I was in New York recently, and marvelled at how it works compared with London or Oxford. Four things appealed in particular – the way the traffic flows across junctions, the absence of litter and the presence of policemen, and the fewness of nagging signs about things everyone knows anyway.
Now, I was in the better part of Manhattan where the street grid helps with the traffic, and New York is not exactly short of other signs and notices. The point about each of these observations is that it is policy, and not just (that is, not only) incompetent neglect, which makes the difference over here.
Take the traffic. The traffic in New York is stopped by a red light. A white light immediately indicates that pedestrians can cross. A flashing light warns them that the safe period is ending and the lights change again and the opposite flow starts at once. If a car wants to turn across the legitimate pedestrian flow, it waits, but everyone knows the rules (except the cyclists, of course, but that is true everywhere). Break the rules – walk where the traffic has priority, or stop your car when it should be moving, and all hell breaks loose – but only if a legitimate user is actually inconvenienced. Jaywalk in some of the more, er, conservative places – Atlanta, Georgia for example – and a large posse of redneck cops will drag you off to the station whether you were in the way or not – but the accepted conventions in New York just work. The absolute bare minimum of time is wasted on the change-over of priorities.
In England it is rather different. London’s Mayor, Ken Livingstone, has political and politically-correct motives for gumming up the traffic, as well as an apparent mission to make life difficult for as many people as possible. In Oxford, the dim knuckle-draggers in Oxfordshire County Council’s Highways Department foul up the traffic flow because they are too thick to understand how to do it any better. Long timing delays between far too many traffic lights, screaming Pelican crossings everywhere, diversions and blockages deliberately introduced, road-space taken away – this is what causes delay and, almost incidentally, causes pollution from the resulting stop-start flow.
The social compact between road users, which works so well in Manhattan, has broken down. The Oxford approach sets one type of user against another, not just in practical terms but in emotional ones. Pedestrians invoke Pelican crossings when they do not need to and then saunter across the road, their “right” to do so having driven out their manners or any consideration for others. Drivers, infuriated by the delays artificially introduced into their journeys, race to catch the short intervals in their favour, rev their engines and pull away quickly. Cyclists ride as if their dream had become reality, pretending that the cars aren’t there, except when they berate their drivers if the model offends them.
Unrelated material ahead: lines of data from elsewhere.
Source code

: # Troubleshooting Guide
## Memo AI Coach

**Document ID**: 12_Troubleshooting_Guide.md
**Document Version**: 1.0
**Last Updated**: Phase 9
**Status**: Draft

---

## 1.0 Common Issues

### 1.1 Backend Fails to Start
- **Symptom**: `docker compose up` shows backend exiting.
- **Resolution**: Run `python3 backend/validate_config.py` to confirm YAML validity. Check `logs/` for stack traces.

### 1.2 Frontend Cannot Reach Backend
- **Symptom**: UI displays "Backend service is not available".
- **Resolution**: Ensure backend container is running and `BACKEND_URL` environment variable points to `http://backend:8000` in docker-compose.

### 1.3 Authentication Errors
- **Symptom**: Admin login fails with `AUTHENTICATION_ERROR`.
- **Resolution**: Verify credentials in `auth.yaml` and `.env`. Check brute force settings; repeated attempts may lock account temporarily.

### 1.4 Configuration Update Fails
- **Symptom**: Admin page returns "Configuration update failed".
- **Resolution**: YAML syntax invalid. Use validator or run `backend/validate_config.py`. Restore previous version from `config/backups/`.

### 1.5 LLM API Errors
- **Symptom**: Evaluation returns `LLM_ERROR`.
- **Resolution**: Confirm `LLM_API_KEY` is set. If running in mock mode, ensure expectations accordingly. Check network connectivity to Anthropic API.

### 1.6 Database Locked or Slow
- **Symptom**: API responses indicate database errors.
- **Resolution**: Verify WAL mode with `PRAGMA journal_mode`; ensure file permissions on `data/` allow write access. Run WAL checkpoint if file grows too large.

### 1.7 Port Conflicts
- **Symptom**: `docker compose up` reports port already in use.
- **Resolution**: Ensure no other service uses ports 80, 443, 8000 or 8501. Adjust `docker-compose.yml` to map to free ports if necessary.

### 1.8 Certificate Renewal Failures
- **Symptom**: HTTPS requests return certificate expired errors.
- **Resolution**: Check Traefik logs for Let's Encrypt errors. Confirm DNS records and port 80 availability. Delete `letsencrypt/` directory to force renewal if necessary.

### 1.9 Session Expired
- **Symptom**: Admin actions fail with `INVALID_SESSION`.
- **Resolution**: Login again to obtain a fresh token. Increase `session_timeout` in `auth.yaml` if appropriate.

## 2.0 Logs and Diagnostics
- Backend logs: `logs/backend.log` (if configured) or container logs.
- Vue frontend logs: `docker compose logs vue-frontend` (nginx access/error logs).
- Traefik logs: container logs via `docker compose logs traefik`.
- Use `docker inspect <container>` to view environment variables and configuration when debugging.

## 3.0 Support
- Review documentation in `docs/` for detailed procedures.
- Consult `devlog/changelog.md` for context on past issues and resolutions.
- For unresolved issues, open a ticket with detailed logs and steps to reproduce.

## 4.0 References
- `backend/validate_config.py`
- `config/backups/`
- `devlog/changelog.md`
The thinking process of road-users is not just confused by all the signs and barriers and delays, but has been positively taken away from them. The irony here is that the thinking is instead being done by those least equipped to do it – Oxfordshire’s highways officers. They would not understand the concept of a social compact between road users – too many syllables for one thing.
What would happen, we wondered, if the highways officers of the two cities were swapped? It would take a while to undo the mess in Oxford and to restore a balance between the different types of road users and between road use generally and other factors. I bet, however, that Oxfordshire’s County highways officers could bring Manhattan to a halt in a week.